= TASK DETAILS =
Please copy every line from the records below that contains the string "number".

= Saved entries =
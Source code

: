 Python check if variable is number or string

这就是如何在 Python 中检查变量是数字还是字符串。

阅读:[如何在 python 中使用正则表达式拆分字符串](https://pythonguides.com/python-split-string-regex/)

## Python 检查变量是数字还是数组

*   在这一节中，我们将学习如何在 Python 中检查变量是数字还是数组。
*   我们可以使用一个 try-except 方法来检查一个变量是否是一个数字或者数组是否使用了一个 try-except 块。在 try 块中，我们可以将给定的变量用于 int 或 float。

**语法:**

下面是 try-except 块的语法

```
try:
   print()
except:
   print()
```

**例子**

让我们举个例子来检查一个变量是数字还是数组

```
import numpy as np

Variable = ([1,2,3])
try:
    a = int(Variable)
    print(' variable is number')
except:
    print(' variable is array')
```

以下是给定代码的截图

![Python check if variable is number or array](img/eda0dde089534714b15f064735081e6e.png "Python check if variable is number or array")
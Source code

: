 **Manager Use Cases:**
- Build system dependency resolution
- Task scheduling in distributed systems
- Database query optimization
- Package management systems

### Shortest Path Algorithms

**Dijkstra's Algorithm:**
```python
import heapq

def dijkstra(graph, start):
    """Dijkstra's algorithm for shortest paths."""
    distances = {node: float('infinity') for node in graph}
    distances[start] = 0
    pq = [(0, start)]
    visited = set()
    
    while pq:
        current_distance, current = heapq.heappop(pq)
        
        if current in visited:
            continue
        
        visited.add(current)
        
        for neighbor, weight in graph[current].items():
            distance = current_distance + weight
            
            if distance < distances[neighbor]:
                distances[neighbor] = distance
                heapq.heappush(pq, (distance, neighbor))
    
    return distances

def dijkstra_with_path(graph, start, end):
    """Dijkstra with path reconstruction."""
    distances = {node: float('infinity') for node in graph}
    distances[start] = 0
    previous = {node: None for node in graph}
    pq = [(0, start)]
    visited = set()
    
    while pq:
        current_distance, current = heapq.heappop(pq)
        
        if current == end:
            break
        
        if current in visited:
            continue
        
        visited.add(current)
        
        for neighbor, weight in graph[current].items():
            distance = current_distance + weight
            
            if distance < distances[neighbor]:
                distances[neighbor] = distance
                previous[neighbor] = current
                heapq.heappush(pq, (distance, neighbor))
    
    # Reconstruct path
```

= WRITTEN SOLUTION =
: Python check if variable is number or string
    print(' variable is number')
![Python check if variable is number or array](img/eda0dde089534714b15f064735081e6e.png "Python check if variable is number or array")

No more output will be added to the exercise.